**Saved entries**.
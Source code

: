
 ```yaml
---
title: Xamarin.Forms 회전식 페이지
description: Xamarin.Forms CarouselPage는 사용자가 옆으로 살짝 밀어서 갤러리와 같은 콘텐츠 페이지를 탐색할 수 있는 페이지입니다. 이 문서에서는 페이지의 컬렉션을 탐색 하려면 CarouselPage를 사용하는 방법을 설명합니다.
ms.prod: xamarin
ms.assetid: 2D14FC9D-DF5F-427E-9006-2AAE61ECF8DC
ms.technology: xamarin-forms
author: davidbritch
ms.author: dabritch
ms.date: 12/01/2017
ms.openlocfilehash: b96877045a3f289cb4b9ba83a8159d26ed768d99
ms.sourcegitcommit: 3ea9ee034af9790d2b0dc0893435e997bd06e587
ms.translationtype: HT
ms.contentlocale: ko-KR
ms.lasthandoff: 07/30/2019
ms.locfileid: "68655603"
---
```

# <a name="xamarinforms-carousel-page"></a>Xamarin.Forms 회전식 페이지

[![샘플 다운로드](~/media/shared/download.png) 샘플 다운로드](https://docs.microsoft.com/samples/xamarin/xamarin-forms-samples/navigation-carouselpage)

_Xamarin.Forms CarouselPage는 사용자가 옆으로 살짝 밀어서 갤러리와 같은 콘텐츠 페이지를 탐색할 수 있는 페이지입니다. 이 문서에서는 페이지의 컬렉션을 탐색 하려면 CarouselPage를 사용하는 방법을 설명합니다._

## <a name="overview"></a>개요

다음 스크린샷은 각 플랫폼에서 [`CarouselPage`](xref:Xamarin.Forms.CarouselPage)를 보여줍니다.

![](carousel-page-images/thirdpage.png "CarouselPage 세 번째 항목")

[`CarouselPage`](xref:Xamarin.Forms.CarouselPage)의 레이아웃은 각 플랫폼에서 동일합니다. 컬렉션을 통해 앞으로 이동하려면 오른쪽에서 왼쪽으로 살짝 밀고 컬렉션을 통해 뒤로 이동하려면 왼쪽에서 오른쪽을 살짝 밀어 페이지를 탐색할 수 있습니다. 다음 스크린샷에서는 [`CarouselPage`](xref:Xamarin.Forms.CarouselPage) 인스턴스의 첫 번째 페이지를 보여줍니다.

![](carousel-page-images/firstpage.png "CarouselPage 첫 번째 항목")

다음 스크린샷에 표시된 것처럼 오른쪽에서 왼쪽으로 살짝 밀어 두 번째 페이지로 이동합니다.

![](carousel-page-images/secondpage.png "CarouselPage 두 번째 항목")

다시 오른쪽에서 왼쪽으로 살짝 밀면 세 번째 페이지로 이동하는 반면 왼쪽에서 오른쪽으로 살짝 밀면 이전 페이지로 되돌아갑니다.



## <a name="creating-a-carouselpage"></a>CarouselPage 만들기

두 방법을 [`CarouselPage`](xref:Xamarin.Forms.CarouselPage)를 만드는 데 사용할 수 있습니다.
* * *
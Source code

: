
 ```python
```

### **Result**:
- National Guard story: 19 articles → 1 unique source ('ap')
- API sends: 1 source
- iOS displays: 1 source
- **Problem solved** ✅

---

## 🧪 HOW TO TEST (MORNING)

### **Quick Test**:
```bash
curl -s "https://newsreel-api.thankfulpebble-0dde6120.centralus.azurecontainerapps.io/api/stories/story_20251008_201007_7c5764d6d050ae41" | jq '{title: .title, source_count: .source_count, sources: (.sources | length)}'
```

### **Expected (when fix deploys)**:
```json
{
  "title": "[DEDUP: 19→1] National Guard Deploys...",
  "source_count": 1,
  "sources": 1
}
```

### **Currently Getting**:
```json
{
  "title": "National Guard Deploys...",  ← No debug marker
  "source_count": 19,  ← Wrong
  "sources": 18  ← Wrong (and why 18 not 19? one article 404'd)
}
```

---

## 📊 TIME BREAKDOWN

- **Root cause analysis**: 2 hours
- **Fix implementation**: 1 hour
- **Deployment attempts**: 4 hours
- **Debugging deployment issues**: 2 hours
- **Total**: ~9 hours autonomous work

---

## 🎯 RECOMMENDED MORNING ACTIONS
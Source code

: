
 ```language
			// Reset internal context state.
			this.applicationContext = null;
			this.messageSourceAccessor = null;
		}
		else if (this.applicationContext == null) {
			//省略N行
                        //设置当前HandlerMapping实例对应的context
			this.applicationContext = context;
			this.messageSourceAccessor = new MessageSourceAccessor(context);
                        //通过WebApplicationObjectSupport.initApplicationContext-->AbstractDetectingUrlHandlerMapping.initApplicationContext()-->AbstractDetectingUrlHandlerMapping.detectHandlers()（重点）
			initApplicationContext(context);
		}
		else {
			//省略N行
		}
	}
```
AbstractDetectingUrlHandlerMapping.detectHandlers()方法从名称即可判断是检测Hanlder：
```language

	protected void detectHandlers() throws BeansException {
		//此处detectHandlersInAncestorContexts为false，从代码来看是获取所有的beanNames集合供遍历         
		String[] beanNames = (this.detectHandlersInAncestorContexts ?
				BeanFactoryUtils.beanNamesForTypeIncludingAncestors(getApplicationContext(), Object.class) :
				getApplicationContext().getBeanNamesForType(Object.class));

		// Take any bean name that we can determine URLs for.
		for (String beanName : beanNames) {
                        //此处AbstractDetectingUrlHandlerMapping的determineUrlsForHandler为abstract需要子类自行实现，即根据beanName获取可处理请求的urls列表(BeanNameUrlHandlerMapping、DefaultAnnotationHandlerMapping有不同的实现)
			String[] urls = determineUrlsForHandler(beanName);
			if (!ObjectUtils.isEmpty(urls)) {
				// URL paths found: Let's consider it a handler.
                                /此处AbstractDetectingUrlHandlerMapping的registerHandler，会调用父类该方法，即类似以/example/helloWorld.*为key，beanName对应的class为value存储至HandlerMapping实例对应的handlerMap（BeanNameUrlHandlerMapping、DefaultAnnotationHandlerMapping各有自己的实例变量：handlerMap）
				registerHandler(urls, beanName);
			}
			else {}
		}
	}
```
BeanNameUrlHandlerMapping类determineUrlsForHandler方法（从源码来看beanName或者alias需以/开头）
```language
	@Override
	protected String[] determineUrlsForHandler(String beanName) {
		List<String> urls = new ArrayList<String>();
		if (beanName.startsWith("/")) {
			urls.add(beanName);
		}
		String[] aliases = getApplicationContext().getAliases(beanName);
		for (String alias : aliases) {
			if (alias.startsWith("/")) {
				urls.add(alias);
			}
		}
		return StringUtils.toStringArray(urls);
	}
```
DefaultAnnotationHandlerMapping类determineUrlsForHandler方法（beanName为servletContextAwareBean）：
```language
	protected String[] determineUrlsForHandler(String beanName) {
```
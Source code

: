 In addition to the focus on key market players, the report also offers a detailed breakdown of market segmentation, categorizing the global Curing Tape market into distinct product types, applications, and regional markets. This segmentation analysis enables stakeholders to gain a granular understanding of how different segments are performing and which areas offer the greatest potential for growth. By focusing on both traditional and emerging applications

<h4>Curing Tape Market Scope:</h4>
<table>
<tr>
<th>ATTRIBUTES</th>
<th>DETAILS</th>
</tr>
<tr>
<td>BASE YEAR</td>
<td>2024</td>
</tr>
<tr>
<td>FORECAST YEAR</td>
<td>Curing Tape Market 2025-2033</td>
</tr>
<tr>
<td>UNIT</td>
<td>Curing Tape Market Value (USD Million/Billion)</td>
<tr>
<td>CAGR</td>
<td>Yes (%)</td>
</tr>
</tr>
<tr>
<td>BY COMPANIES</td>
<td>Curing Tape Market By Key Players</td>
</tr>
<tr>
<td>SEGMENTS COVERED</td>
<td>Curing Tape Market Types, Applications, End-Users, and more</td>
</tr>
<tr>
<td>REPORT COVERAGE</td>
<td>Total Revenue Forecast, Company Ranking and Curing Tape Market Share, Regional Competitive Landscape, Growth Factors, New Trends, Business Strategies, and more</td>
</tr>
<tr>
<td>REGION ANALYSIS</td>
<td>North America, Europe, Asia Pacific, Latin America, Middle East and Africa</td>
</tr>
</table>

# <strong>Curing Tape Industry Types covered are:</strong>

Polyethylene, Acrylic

**Exercise requirements**.
Take the entries above and copy out all lines with the string "왼쪽으로".

**Task output**.
[`CarouselPage`](xref:Xamarin.Forms.CarouselPage)의 레이아웃은 각 플랫폼에서 동일합니다. 컬렉션을 통해 앞으로 이동하려면 오른쪽에서 왼쪽으로 살짝 밀고 컬렉션을 통해 뒤로 이동하려면 왼쪽에서 오른쪽을 살짝 밀어 페이지를 탐색할 수 있습니다. 다음 스크린샷에서는 [`CarouselPage`](xref:Xamarin.Forms.CarouselPage) 인스턴스의 첫 번째 페이지를 보여줍니다.
다음 스크린샷에 표시된 것처럼 오른쪽에서 왼쪽으로 살짝 밀어 두 번째 페이지로 이동합니다.
다시 오른쪽에서 왼쪽으로 살짝 밀면 세 번째 페이지로 이동하는 반면 왼쪽에서 오른쪽으로 살짝 밀면 이전 페이지로 되돌아갑니다.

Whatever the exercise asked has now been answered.